> WHAT IS EXPECTED:
Working through the lines below, return each one that holds "self".

> DATA RECORDS:
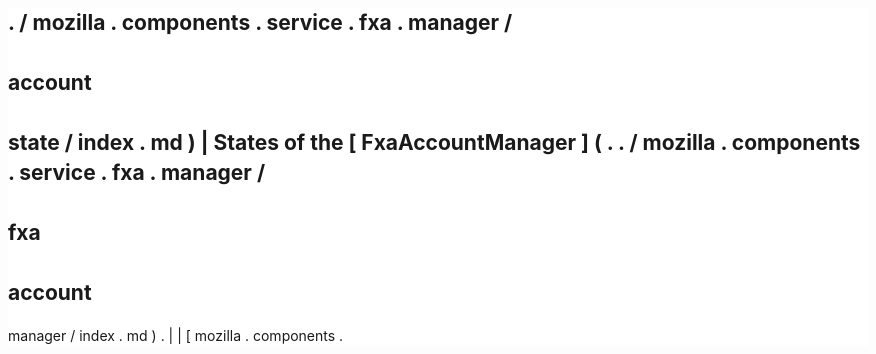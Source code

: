 .
/
mozilla
.
components
.
service
.
fxa
.
manager
/
-
account
-
state
/
index
.
md
)
|
States
of
the
[
FxaAccountManager
]
(
.
.
/
mozilla
.
components
.
service
.
fxa
.
manager
/
-
fxa
-
account
-
manager
/
index
.
md
)
.
|
|
[
mozilla
.
components
.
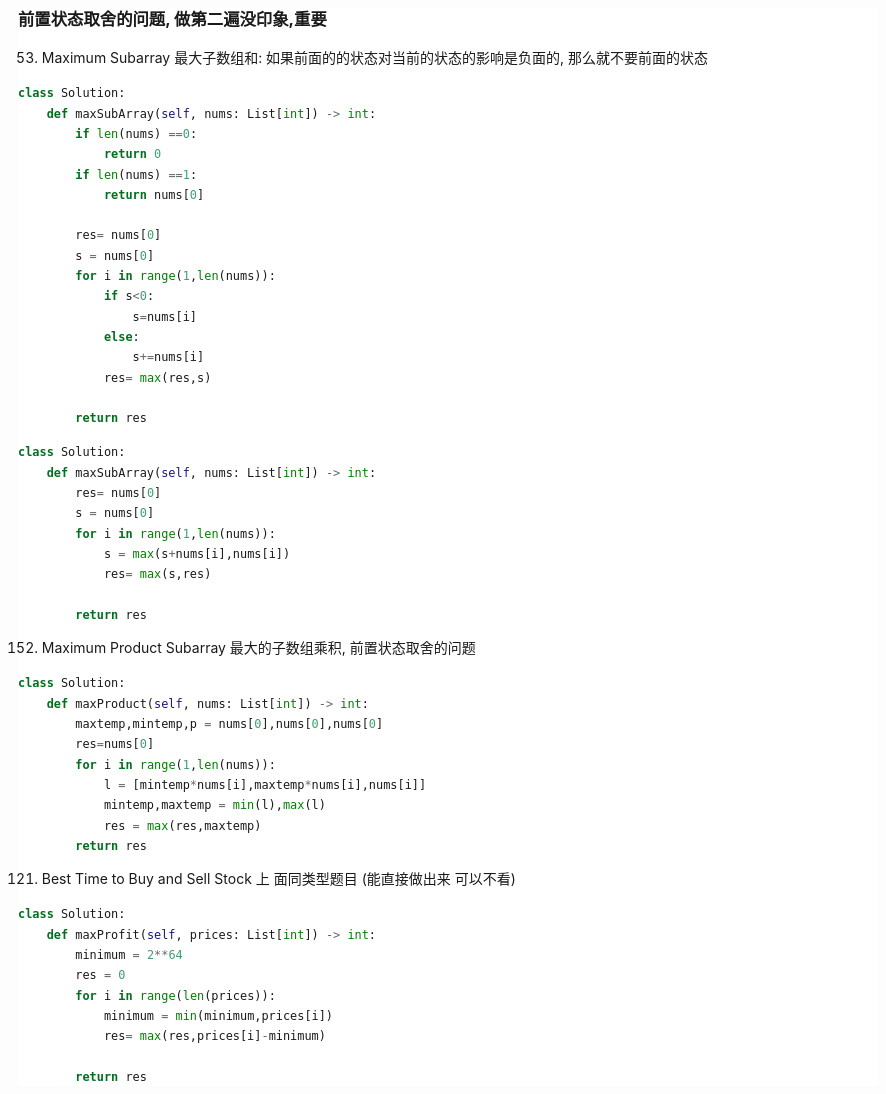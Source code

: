 ### 前置状态取舍的问题, 做第二遍没印象,重要
53. Maximum Subarray
最大子数组和:
如果前面的的状态对当前的状态的影响是负面的, 那么就不要前面的状态
```py
class Solution:
    def maxSubArray(self, nums: List[int]) -> int:
        if len(nums) ==0:
            return 0
        if len(nums) ==1:
            return nums[0]
        
        res= nums[0]
        s = nums[0]
        for i in range(1,len(nums)):
            if s<0:
                s=nums[i]
            else:
                s+=nums[i]
            res= max(res,s)
            
        return res
```

```py
class Solution:
    def maxSubArray(self, nums: List[int]) -> int:
        res= nums[0]
        s = nums[0]
        for i in range(1,len(nums)):
            s = max(s+nums[i],nums[i])
            res= max(s,res)
            
        return res
```

152. Maximum Product Subarray
最大的子数组乘积, 前置状态取舍的问题
```py
class Solution:
    def maxProduct(self, nums: List[int]) -> int:
        maxtemp,mintemp,p = nums[0],nums[0],nums[0]
        res=nums[0]
        for i in range(1,len(nums)):
            l = [mintemp*nums[i],maxtemp*nums[i],nums[i]]
            mintemp,maxtemp = min(l),max(l)
            res = max(res,maxtemp)
        return res
```



121. Best Time to Buy and Sell Stock
上 面同类型题目 (能直接做出来 可以不看)
```py
class Solution:
    def maxProfit(self, prices: List[int]) -> int:
        minimum = 2**64
        res = 0
        for i in range(len(prices)):
            minimum = min(minimum,prices[i])
            res= max(res,prices[i]-minimum)

        return res
```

> SOLUTION TO THIS TASK:
    def maxSubArray(self, nums: List[int]) -> int:
    def maxSubArray(self, nums: List[int]) -> int:
    def maxProduct(self, nums: List[int]) -> int:
    def maxProfit(self, prices: List[int]) -> int:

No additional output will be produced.